>>>

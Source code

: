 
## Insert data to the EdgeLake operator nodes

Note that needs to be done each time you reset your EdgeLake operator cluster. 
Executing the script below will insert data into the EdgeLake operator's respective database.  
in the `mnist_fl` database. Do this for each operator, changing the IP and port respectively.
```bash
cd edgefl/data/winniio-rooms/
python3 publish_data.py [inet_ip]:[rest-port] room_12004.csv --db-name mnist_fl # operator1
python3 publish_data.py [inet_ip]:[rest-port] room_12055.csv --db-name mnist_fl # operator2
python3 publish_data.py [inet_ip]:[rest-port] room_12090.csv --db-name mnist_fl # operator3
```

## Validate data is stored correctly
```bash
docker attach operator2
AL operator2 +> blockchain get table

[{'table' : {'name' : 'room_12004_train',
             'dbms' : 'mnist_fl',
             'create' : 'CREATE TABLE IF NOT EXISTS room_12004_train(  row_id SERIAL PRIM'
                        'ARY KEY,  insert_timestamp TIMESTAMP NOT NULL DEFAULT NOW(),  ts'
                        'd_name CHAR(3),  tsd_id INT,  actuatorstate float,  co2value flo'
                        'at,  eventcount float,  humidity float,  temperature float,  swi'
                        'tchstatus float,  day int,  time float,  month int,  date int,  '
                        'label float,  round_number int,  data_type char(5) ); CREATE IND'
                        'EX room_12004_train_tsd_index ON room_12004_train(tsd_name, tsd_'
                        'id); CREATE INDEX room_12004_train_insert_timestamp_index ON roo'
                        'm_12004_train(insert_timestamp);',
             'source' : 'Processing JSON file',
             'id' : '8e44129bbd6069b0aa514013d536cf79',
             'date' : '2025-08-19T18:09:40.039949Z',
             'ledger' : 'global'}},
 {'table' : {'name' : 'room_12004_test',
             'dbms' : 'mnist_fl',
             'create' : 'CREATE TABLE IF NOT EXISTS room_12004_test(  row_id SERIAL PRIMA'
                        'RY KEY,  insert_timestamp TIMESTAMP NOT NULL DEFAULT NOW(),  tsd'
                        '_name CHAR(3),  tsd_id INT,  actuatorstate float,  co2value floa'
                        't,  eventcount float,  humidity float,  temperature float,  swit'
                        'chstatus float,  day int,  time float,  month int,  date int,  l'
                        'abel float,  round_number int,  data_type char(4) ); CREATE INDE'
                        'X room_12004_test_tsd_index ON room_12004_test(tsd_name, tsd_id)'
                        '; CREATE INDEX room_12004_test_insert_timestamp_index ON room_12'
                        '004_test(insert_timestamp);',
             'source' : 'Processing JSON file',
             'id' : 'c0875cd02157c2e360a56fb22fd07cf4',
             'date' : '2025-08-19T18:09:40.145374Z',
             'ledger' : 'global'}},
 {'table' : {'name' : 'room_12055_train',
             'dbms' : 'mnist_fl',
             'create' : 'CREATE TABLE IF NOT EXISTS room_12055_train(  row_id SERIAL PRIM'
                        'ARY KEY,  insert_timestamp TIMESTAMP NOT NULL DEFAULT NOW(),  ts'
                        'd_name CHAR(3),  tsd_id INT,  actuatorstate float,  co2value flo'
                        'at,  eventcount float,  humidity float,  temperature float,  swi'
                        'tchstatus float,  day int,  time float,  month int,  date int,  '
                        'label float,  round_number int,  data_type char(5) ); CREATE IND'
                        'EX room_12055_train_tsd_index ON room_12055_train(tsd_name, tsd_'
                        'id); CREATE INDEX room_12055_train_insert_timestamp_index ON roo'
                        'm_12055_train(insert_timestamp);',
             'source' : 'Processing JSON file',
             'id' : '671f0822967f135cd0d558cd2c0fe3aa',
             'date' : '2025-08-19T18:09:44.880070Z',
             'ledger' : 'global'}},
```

<<<

> [TASK ITEM]:
Lines containing the string "EXISTS" in the listing: say how many there are, giving only the number.

> [SOLVED PROBLEM]:
3